You’re a young actor with two dramas to his name so far and of course many more to come. You have already managed to star opposite some very notable actors from the likes of Maya Ali, Sarah Khan, Kubra Khan, Ramsha Khan etc., and best writers/directors, tell us does it ever feel like it’s too soon? How do you manage to stay grounded?
I am only thankful to Allah for whatever great opportunities are coming my way. My faith in Allah keeps me grounded honestly because only He is the giver. Moreover, I always try to learn as much as I can from my co-actors and the directors I’m working with, and my prime focus is always on working towards making myself better at my job. It is a great blessing to be working with such great names. They all are doing so well in their careers. I am just thankful to be working with them. 


You instantly grabbed everyone’s attention with your powerful yet subtle performance in ‘Jo Bichar Gaye’ based on the Dhaka fall. Was this project a perfect debut for you that you had hoped for?
I just want to assert that I am blessed. It was more than what I hoped for. All gratitude to Allah for sending it my way and I’m so glad that Capt. Farrukh’s character made an impact! I’ll always feel indebted to Sir Haissam Hussain for trusting me with that character. He is truly a mentor.

You’re originally from the City of Gardens, Lahore. Tell us what has the transition been like of moving to Karachi? Or are you only there for work?
I am originally from Rahim Yar Khan, but it is true that I have lived the best and peak years of my life in Lahore while growing up. I’m yet to permanently shift to Karachi, perhaps soon in the future ‘InshaAllah’, but for now I’m here for work and I keep tossing among Rahim Yar Khan, Lahore, and Karachi.

We often see a debate now on what shouldn’t be shown in our dramas. How important is it for TV shows to tackle social issues? As an actor does the responsibility to change the public’s perceptions resonate with you?
I believe that dramas should showcase the realities be them good or harsh and should only focus on teaching the audience through impactful stories. It is high time that dramas should be made on social issues that we are facing as a society. Our subjects in dramas should be carefully handled. I think I don’t want dramas to forcefully change the public’s perceptions but the stories should set good examples for the audience to learn from. 

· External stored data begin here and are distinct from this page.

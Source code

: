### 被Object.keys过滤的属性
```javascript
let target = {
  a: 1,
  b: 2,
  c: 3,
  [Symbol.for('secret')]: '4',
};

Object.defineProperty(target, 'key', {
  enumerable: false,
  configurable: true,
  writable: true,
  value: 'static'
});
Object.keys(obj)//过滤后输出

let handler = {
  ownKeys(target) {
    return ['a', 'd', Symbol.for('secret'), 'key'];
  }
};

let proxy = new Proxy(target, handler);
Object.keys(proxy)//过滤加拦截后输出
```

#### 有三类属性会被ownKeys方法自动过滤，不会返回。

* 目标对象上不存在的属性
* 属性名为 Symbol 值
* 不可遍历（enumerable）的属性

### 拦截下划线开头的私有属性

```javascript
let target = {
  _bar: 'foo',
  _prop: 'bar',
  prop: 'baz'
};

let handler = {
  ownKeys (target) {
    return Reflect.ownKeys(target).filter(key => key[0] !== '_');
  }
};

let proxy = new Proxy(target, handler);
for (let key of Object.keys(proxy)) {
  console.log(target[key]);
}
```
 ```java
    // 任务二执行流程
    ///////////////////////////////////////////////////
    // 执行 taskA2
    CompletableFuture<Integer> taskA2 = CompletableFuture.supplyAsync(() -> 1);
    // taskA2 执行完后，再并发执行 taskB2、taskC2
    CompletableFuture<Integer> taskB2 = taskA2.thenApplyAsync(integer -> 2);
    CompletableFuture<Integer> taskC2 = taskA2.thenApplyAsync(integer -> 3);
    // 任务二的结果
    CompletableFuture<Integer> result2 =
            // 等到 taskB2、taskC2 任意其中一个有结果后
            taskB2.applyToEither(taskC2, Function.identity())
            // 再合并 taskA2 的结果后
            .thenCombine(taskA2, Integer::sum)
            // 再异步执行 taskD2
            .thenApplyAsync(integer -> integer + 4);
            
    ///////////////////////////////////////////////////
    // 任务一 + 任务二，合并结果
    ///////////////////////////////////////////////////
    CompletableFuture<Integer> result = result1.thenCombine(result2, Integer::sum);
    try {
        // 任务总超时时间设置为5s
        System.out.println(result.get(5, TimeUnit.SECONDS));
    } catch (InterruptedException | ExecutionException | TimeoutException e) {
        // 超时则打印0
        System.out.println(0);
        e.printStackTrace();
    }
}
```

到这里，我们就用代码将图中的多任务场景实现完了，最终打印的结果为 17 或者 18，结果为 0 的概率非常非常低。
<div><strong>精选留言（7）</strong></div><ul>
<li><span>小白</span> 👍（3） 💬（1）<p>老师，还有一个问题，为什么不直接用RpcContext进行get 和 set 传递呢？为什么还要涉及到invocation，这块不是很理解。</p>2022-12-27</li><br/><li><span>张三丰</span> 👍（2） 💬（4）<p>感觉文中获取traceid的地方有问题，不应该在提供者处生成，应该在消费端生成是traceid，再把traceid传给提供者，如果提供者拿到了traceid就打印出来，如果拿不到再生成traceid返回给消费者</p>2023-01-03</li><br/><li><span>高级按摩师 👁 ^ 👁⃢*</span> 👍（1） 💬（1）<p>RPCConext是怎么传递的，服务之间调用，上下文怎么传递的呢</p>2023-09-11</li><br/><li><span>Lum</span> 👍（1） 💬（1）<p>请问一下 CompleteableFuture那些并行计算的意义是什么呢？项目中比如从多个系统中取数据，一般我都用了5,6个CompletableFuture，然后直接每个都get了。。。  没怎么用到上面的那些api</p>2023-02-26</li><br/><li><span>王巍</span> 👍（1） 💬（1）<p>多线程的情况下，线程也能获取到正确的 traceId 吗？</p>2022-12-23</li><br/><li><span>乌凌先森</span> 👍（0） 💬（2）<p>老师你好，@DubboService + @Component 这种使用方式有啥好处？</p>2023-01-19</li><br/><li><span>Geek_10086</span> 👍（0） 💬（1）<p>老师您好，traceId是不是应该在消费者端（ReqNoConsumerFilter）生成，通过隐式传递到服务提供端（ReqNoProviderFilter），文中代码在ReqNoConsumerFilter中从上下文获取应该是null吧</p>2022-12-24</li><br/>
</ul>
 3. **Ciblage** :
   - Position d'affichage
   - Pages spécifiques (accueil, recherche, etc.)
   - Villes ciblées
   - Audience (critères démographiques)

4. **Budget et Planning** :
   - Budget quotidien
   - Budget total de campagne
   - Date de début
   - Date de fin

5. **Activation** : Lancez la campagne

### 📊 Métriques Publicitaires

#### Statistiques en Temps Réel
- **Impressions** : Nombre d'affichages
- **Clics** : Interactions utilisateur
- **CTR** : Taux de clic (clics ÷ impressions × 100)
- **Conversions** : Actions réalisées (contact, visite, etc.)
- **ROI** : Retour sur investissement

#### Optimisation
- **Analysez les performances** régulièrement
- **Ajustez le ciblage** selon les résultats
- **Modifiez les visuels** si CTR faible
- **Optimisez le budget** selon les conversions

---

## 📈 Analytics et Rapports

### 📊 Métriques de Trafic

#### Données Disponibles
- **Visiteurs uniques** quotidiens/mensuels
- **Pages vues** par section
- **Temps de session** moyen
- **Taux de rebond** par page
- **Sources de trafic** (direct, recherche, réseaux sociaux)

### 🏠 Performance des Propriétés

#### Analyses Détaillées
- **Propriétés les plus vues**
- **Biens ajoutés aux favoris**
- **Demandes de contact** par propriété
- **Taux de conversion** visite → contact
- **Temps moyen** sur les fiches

Is there a particular role you aspire to do in films or TV? 
I am very clear on this! I want to do challenging yet impactful characters for any medium, genre or age group, therefore, there is no particular role as such that I aspire to do.

George Clooney is known for ‘One for you and one for me’ film practice. It means he’ll sign one commercially viable film for the film-maker, and then one for his creative satisfaction. Would you follow a similar approach? 
No. I want every character that I play to challenge my creative abilities and feed my soul. My approach is polar opposite to George Clooney’s! (Laughs) 
What are your views on Pakistan’s TV industry? What kind of serials should we be making? 
Pakistani TV industry is in the right direction; it just needs to be more clear on the perspectives of story-telling. I want the makers to be more experimental. I guess we are making the same content over and over again.

We need to create content, dramas and characters for every age group. It is not just about the ‘hero’ and the ‘heroine’

Characters need to be written for every age group. We need experimentation and I’m hopeful it will work well in the longer run. 
Where do you see yourself in the next five years? 
Actually, I don’t make long- term plans. I trust Allah’s plan. I am just focusing on getting the best out of myself for self- satisfaction. I am just here to play my part, to strive and thrive, and wish to leave a legacy of my own. I just pray that I’m in a peaceful and safe space in the next five years.